§ Exercise aim
Please print the whole of the listing that follows exactly.

§ Records for the exercise
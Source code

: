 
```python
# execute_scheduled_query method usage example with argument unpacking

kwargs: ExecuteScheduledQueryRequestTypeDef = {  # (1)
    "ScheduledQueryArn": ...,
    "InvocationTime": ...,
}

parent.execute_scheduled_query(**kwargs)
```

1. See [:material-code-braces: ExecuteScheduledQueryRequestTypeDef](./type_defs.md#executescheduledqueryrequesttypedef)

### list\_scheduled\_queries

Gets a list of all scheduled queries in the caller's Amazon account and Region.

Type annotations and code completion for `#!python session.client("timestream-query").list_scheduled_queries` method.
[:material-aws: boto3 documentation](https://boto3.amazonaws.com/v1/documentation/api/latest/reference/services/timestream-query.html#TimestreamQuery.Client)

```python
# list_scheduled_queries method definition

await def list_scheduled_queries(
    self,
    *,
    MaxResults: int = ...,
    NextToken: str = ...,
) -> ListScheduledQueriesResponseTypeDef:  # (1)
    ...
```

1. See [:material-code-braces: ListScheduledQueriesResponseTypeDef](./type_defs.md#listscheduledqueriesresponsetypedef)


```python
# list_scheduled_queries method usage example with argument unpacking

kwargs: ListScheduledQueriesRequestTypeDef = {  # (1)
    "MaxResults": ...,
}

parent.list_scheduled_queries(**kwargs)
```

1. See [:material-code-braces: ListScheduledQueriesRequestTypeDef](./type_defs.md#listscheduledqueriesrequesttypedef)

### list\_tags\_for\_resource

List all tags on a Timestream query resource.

§ Answer to the problem
Source code

: 
```python
# execute_scheduled_query method usage example with argument unpacking

kwargs: ExecuteScheduledQueryRequestTypeDef = {  # (1)
    "ScheduledQueryArn": ...,
    "InvocationTime": ...,
}

parent.execute_scheduled_query(**kwargs)
```

1. See [:material-code-braces: ExecuteScheduledQueryRequestTypeDef](./type_defs.md#executescheduledqueryrequesttypedef)

### list\_scheduled\_queries

Gets a list of all scheduled queries in the caller's Amazon account and Region.

Type annotations and code completion for `#!python session.client("timestream-query").list_scheduled_queries` method.
[:material-aws: boto3 documentation](https://boto3.amazonaws.com/v1/documentation/api/latest/reference/services/timestream-query.html#TimestreamQuery.Client)

```python
# list_scheduled_queries method definition

await def list_scheduled_queries(
    self,
    *,
    MaxResults: int = ...,
    NextToken: str = ...,
) -> ListScheduledQueriesResponseTypeDef:  # (1)
    ...
```

1. See [:material-code-braces: ListScheduledQueriesResponseTypeDef](./type_defs.md#listscheduledqueriesresponsetypedef)


```python
# list_scheduled_queries method usage example with argument unpacking

kwargs: ListScheduledQueriesRequestTypeDef = {  # (1)
    "MaxResults": ...,
}

parent.list_scheduled_queries(**kwargs)
```

1. See [:material-code-braces: ListScheduledQueriesRequestTypeDef](./type_defs.md#listscheduledqueriesrequesttypedef)

### list\_tags\_for\_resource

List all tags on a Timestream query resource.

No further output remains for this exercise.